逝き様



逝き様 自分の体がこれほどまでに重いとはな・・・


目指す場所は近い。

だが体が思い通りに動かないこのやるせなさ。

目が霞む。流れる汗と激しい動悸。

はぁ…と一番近い木の幹に手を伸ばし無理やりその体を寄りかからせる。見据える先はなおも前。
視界に続く道の先に見える浮かぶ島は、後ろで輝く太陽によって逆行で瞳に映る。






あと少し。


何百年も共にした魔道師のこの杖も、こうなってはただのつっかえ棒以外の何でもないか・・・。

杖に掛ける重さに重心が定まらない。
バランスを崩し何度も地面に叩きつけた体はもう痛みなど感じない。






進むだけ・・・

今、行きたい処に

愛する者が眠る神殿へ

































「名前はスカイがいいわ。」

生まれた子供を抱き笑顔でいうその笑顔

「地球で空を表す言葉よ。青空のようにいつも輝いている子になりますように。」

願うように子の額にキスを落とす際、揺れる蒼い美しい髪

そんな君の全てを見ている時間。それは「幸せ」だった。










その時間が続くことを願ってやまなかった。

たとえその時間が本当に短きものになると分かっていても。
















「父上、僕の名前は珍しいってみんなが言うんだ。」

成長し、どうしてこんな名前をつけたのか、と聞きたい様子の息子に母親が直接その理由を伝えられないほど早くに彼女は床に着いた。

ウミは他人にうつしてしまう恐れのある病気を患い、隔離されたと言っても過言ではなかった。

「病気は病気だけれど、チキュウで言えば私もそろそろ寿命を迎えるころなのよ。」と苦笑したその頬に手を置き、抱きしめた。

幼い子を残し、逝かなければならないのね、と、涙を一筋流した妻を、そのまま抱きしめ続けることしか私にはできなかった。








生涯のほとんどを独りで過ごしたと言ってもいいだろう、他人との深すぎる関わりは好んで持たずに生きていた。

いつかその者達との別れが来ることを知っていたからだ。それも自分はいつも見送る側に立たなくてはならないこの定め。

枷をはめてから・・・・一体何人の友の、弟子の死を経験しただろうか。

もはやその場に悲しいという感情はない。在るのはただ、虚しさと・・・死ぬことが許されない自分への怒りだけ。


他人が大切な水晶ならば、死という形でそれが砕けるとき、心に刺さる破片はいつも簡単に抜けては落ちて行った。


唯一、留まっている破片は妻のもの。

刺さる時、何かが自分のなかではちきれた感覚に襲われた。

視界は歪み、頬を伝うそれは止まることなく流れ続けた。

このまま、君と共に逝きたかった。


そしてずっと一緒に・・・・もう二度と離れないように。









「父上、今日は母上のところに行こう!」

そんなことを言う息子を抱き上げ、ウミの墓に何度一緒に足を運んだだろうか。

空中庭園から見上げる空は一段と蒼く、そして近い。

おまえはこの大空のような人間になるんだ。と話をした。







大空という言葉に目を丸くし、

「僕は大きくなったら父上のようになるんだ!」

庭園でそう振り向き、笑い、遊ぶわが子の顔を前に一瞬思考が止まる。

スカイの顔にはしっかりと面影がある…最愛の、もうその面影を残すだけの妻がそこにいる。

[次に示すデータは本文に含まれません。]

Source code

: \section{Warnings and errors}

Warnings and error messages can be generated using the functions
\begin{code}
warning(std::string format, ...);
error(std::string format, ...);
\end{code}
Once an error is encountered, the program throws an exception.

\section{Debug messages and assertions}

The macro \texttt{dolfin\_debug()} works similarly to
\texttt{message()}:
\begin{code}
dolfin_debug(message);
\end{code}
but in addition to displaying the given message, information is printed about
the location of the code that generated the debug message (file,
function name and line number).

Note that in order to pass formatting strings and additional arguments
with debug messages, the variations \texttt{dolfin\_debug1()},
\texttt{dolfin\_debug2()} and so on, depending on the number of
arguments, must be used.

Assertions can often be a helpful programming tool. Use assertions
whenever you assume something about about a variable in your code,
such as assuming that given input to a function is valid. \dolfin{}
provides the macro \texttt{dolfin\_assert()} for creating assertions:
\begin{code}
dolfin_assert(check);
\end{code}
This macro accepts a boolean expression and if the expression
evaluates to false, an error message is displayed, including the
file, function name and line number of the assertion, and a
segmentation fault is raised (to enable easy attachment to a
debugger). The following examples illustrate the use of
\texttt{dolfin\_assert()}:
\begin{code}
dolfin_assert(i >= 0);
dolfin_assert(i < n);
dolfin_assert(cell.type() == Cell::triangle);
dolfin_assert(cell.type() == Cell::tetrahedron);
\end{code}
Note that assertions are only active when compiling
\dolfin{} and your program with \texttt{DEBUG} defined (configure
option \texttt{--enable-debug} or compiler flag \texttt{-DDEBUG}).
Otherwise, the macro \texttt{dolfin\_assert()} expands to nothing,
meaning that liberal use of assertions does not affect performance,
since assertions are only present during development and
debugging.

「アルファ、私から教えることはこれでほぼ終わりだ。」

青年は王宮使い、アルファ。若いながらその人望と仕事の早さに一目置かれるスカイの友人。

ウミの死後、何年もかけて自分の仕事、世界の摂理、様々なことをこの青年と息子に教えてきた。

「あとはおまえがその全てをスカイや他の者に教えたほうがいいだろう。」

「承知いたしました。導師、さきほどほぼ終わりと仰られましたが・・・・。」

覗き込むような彼の眼差しを避けたいと、ふと目を床に落としもう一度自分の気持ちを確かめる。

伝説の話をするか否か。

伝説などもう二度と繰り返されることはない。アルファも、この国に住む国民は伝説など話も聞いたことがないだろう。

しかしこの国に起こった事実。知るべきことだ。

これから国を負ってゆく人間ならばなおさら、一人一人の未来の幸せを願えるように。

私の、このセフィーロへの最後の仕事。


「アルファ・・・スカイと共に今夜私の部屋へきてくれ。」


























「お話になられたのですかな?」

誰かと共に酒を飲み交わすのは実に久しぶりだ、振り返る。夜風が涼しい庭に椅子とテーブルを出し並び月を見上げる。

雲にいささか隠れる月を前に、もしかしたら最後になるかもしれないな、と苦笑してグラスに口づけた。

「あぁ。」
私の返答ににっこり笑う老人は医学仲間であり、伝説の後いつしか私の話し相手にもなっていた。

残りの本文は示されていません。